2Measurement precision
If map building and localization are performed separately to increase localization accuracy, then localization accuracy is improved, but the system cannot adapt to dynamic environments where objects frequently change
Solution Approach 1:
The system implements dynamic obstacle detection and removal capabilities that allow the map to adapt to changing environments. The processor continuously tracks objects using tracking information from sensor data and dynamically removes detected dynamic obstacles from the map, enabling the system to maintain accuracy in environments where objects frequently change position or appearance.
3Ease of operation
If existing map editors are used to modify 2D grid maps, then map modifications can be made, but 3D SLAM data such as key frames and edges cannot be directly edited
Solution Approach 1:
The processor performs multiple functions including dynamic obstacle detection, tracking information analysis, and automatic removal of dynamic obstacles from map data. This multi-functional approach combines obstacle detection and map maintenance capabilities into a single system that operates on the existing SLAM data structure without requiring separate specialized tools.
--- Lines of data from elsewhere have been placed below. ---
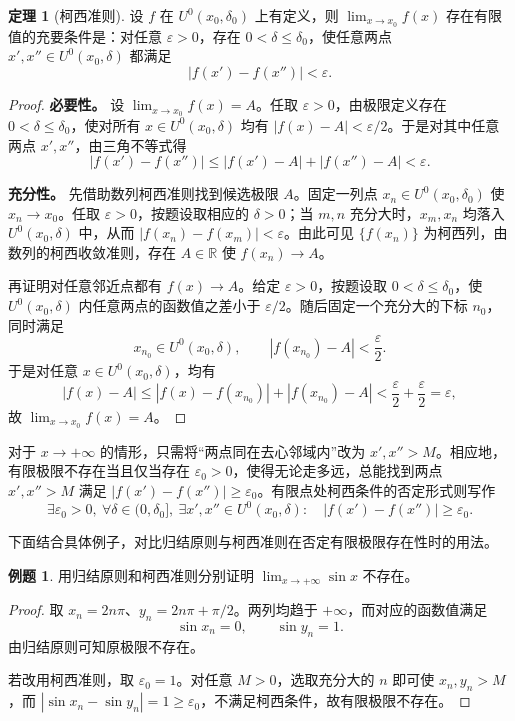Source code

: \documentclass[UTF8,fontset=fandol,a4paper,12pt]{ctexart}
\newcommand{\R}{\mathbb R}
\newcommand{\U}{U}
\theoremstyle{definition}
\newtheorem{theorem}{定理}
\newtheorem*{example}{例题}
\begin{document}
\begin{theorem}[柯西准则]
设 $f$ 在 $\U^0(x_0,\delta_0)$ 上有定义，则 $\lim_{x\to x_0}f(x)$ 存在有限值的充要条件是：对任意 $\varepsilon>0$，存在 $0<\delta\le\delta_0$，使任意两点 $x',x''\in\U^0(x_0,\delta)$ 都满足
\[
 |f(x')-f(x'')|<\varepsilon.
\]
\end{theorem}
\begin{proof}
\textbf{必要性。} 设 $\lim_{x\to x_0}f(x)=A$。任取 $\varepsilon>0$，由极限定义存在 $0<\delta\le\delta_0$，使对所有 $x\in\U^0(x_0,\delta)$ 均有 $|f(x)-A|<\varepsilon/2$。于是对其中任意两点 $x',x''$，由三角不等式得
\[
 |f(x')-f(x'')|
 \le |f(x')-A|+|f(x'')-A|<\varepsilon.
\]

\textbf{充分性。} 先借助数列柯西准则找到候选极限 $A$。固定一列点 $x_n\in\U^0(x_0,\delta_0)$ 使 $x_n\to x_0$。任取 $\varepsilon>0$，按题设取相应的 $\delta>0$；当 $m,n$ 充分大时，$x_m,x_n$ 均落入 $\U^0(x_0,\delta)$ 中，从而 $|f(x_n)-f(x_m)|<\varepsilon$。由此可见 $\{f(x_n)\}$ 为柯西列，由数列的柯西收敛准则，存在 $A\in\R$ 使 $f(x_n)\to A$。

再证明对任意邻近点都有 $f(x)\to A$。给定 $\varepsilon>0$，按题设取 $0<\delta\le\delta_0$，使 $\U^0(x_0,\delta)$ 内任意两点的函数值之差小于 $\varepsilon/2$。随后固定一个充分大的下标 $n_0$，同时满足
\[
 x_{n_0}\in\U^0(x_0,\delta),\qquad
 |f(x_{n_0})-A|<\frac\varepsilon2.
\]
于是对任意 $x\in\U^0(x_0,\delta)$，均有
\[
 |f(x)-A|\le |f(x)-f(x_{n_0})|+|f(x_{n_0})-A|
 <\frac\varepsilon2+\frac\varepsilon2=\varepsilon,
\]
故 $\lim_{x\to x_0}f(x)=A$。
\end{proof}

对于 $x\to+\infty$ 的情形，只需将“两点同在去心邻域内”改为 $x',x''>M$。相应地，有限极限不存在当且仅当存在 $\varepsilon_0>0$，使得无论走多远，总能找到两点 $x',x''>M$ 满足 $|f(x')-f(x'')|\ge\varepsilon_0$。有限点处柯西条件的否定形式则写作
\[
 \exists\varepsilon_0>0,\ \forall\delta\in(0,\delta_0],\
 \exists x',x''\in\U^0(x_0,\delta):\quad
 |f(x')-f(x'')|\ge\varepsilon_0.
\]

下面结合具体例子，对比归结原则与柯西准则在否定有限极限存在性时的用法。

\begin{example}
用归结原则和柯西准则分别证明 $\displaystyle\lim_{x\to+\infty}\sin x$ 不存在。
\end{example}
\begin{proof}
取 $x_n=2n\pi$、$y_n=2n\pi+\pi/2$。两列均趋于 $+\infty$，而对应的函数值满足
\[
 \sin x_n=0,\qquad \sin y_n=1.
\]
由归结原则可知原极限不存在。

若改用柯西准则，取 $\varepsilon_0=1$。对任意 $M>0$，选取充分大的 $n$ 即可使 $x_n,y_n>M$，而 $|\sin x_n-\sin y_n|=1\ge\varepsilon_0$，不满足柯西条件，故有限极限不存在。
\end{proof}
\end{document}
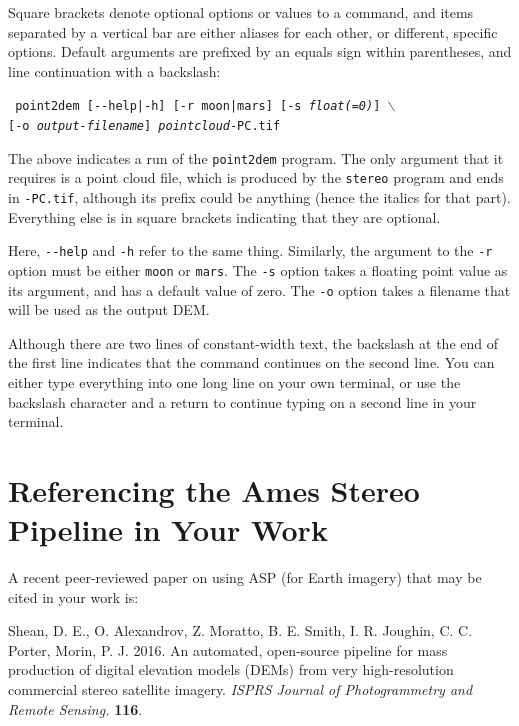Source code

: Square brackets denote optional options or values to a command, and
items separated by a vertical bar are either aliases for each other, or
different, specific options.  Default arguments are prefixed by an equals
sign within parentheses, and line continuation with a backslash:

\texttt{  point2dem [-\/-help|-h] [-r moon|mars] [-s \textit{float(=0)}] $\backslash$ } \\
\hspace*{6em}\texttt{[-o \textit{output-filename}] \textit{pointcloud}-PC.tif}

The above indicates a run of the \texttt{point2dem} program.  The
only argument that it requires is a point cloud file, which is
produced by the \texttt{stereo} program and ends in \texttt{-PC.tif},
although its prefix could be anything (hence the italics for that
part).  Everything else is in square brackets indicating that they
are optional.

Here, \texttt{-\/-help} and \texttt{-h} refer to the same
thing. Similarly, the argument to the \texttt{-r} option must be either
\texttt{moon} or \texttt{mars}.  The \texttt{-s} option takes a floating
point value as its argument, and has a default value of zero.  The
\texttt{-o} option takes a filename that will be used as the output
\ac{DEM}.

Although there are two lines of constant-width text, the backslash at
the end of the first line indicates that the command continues on the
second line. You can either type everything into one long line on your
own terminal, or use the backslash character and a return to continue
typing on a second line in your terminal.


\section{Referencing the Ames Stereo Pipeline in Your Work}

A recent peer-reviewed paper on using ASP (for Earth imagery) that 
may be cited in your work is:

\begin{description}
\item Shean, D. E., O. Alexandrov, Z. Moratto, B. E. Smith, I. R. Joughin, C. C. Porter, Morin, P. J. 2016.  An automated, open-source pipeline for mass production of digital elevation models (DEMs) from very high-resolution commercial stereo satellite imagery. 
\textit{ISPRS Journal of Photogrammetry and Remote Sensing.} 
\textbf{116}.
\end{description}

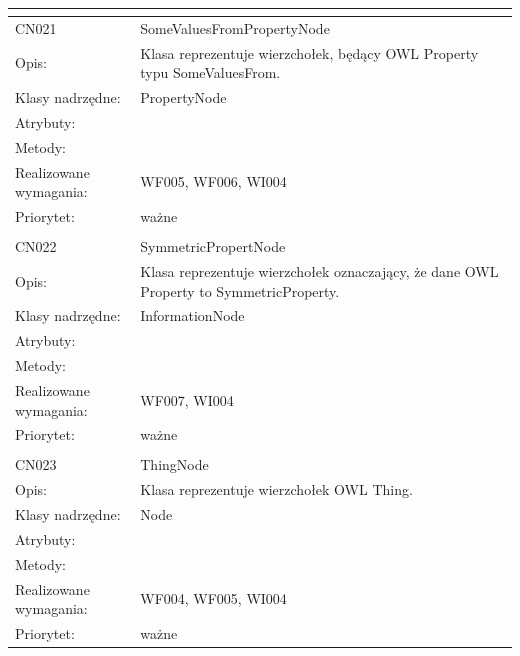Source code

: \documentclass[a4paper,10pt]{article}
\begin{document}
\begin{center}
\begin{longtable}{|m{3cm}|m{9cm}|}
\multicolumn{2}{c}{} \\
 \hline

CN021 & SomeValuesFromPropertyNode \\ \hline
Opis: & Klasa reprezentuje wierzchołek, będący OWL Property typu SomeValuesFrom. \\ \hline
Klasy nadrzędne: & PropertyNode \\ \hline
Atrybuty: & %
 \\ \hline
Metody: & %
  \\ \hline
Realizowane wymagania: & WF005, WF006, WI004 \\ \hline
Priorytet: & ważne  \\ \hline

\multicolumn{2}{c}{} \\
 \hline

CN022 & SymmetricPropertNode \\ \hline
Opis: & Klasa reprezentuje wierzchołek oznaczający, że dane OWL Property to SymmetricProperty.    \\ \hline
Klasy nadrzędne: & InformationNode     \\ \hline
Atrybuty: & %
 \\ \hline
Metody: & %
  \\ \hline
Realizowane wymagania: & WF007, WI004 \\ \hline
Priorytet: & ważne  \\ \hline

\multicolumn{2}{c}{} \\
 \hline

CN023 & ThingNode \\ \hline
Opis: & Klasa reprezentuje wierzchołek OWL Thing.    \\ \hline
Klasy nadrzędne: & Node     \\ \hline
Atrybuty: & %
 \\ \hline
Metody: & %
  \\ \hline
Realizowane wymagania: & WF004, WF005, WI004 \\ \hline
Priorytet: & ważne  \\ \hline


\end{longtable}
\end{center}
\end{document}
4Stability of the object's composition
If dynamic obstacles are not removed from the map, then the map can be maintained as-is, but the robot may unnecessarily plan detour paths or have difficulty localizing
Solution Approach 1:
The processor extracts and removes dynamic obstacle information from the map data structure by analyzing tracking information and identifying objects that do not match the static map. This extraction process separates dynamic elements from the static map, allowing the robot to navigate efficiently using the cleaned map data while maintaining the integrity of the underlying map structure.
Data Source
AI summary
The apparatus for detecting and removing a dynamic obstacle of a robot and the operating method thereof according to a predetermined exemplary embodiment detect and remove the dynamic obstacle while simultaneously performing the mapping and the localizing using the simultaneous localization and mapping (SLAM) technique to efficiently detect and remove a dynamic obstacle even in a situation in which a dynamic change of surrounding environment is severe and an environment to be localized is large.